Saved data entries:
****************************************

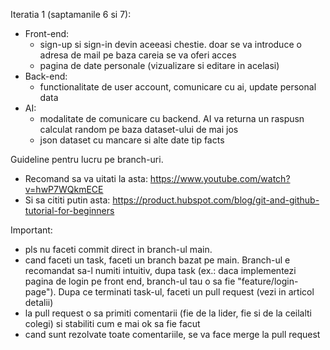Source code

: Iteratia 1 (saptamanile 6 si 7): 
* Front-end:
  - sign-up si sign-in devin aceeasi chestie. doar se va introduce o adresa de mail pe baza careia se va oferi acces
  - pagina de date personale (vizualizare si editare in acelasi)
* Back-end:
  - functionalitate de user account, comunicare cu ai, update personal data
* AI:
  - modalitate de comunicare cu backend. AI va returna un raspusn calculat random pe baza dataset-ului de mai jos
  - json dataset cu mancare si alte date tip facts

Guideline pentru lucru pe branch-uri.

- Recomand sa va uitati la asta: https://www.youtube.com/watch?v=hwP7WQkmECE
- Si sa cititi putin asta: https://product.hubspot.com/blog/git-and-github-tutorial-for-beginners

Important:
  - pls nu faceti commit direct in branch-ul main.
  - cand faceti un task, faceti un branch bazat pe main. Branch-ul e recomandat sa-l numiti intuitiv, dupa task (ex.: daca implementezi pagina de login pe front end, branch-ul tau o sa fie "feature/login-page"). Dupa ce terminati task-ul, faceti un pull request (vezi in articol detalii)
  - la pull request o sa primiti comentarii (fie de la lider, fie si de la ceilalti colegi) si stabiliti cum e mai ok sa fie facut
  - cand sunt rezolvate toate comentariile, se va face merge la pull request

****************************************

TASK REQUIREMENTS: Each line of the records with the word "pull" in it is to be copied.

SOLUTION TO THIS TASK:
  - cand faceti un task, faceti un branch bazat pe main. Branch-ul e recomandat sa-l numiti intuitiv, dupa task (ex.: daca implementezi pagina de login pe front end, branch-ul tau o sa fie "feature/login-page"). Dupa ce terminati task-ul, faceti un pull request (vezi in articol detalii)
  - la pull request o sa primiti comentarii (fie de la lider, fie si de la ceilalti colegi) si stabiliti cum e mai ok sa fie facut
  - cand sunt rezolvate toate comentariile, se va face merge la pull request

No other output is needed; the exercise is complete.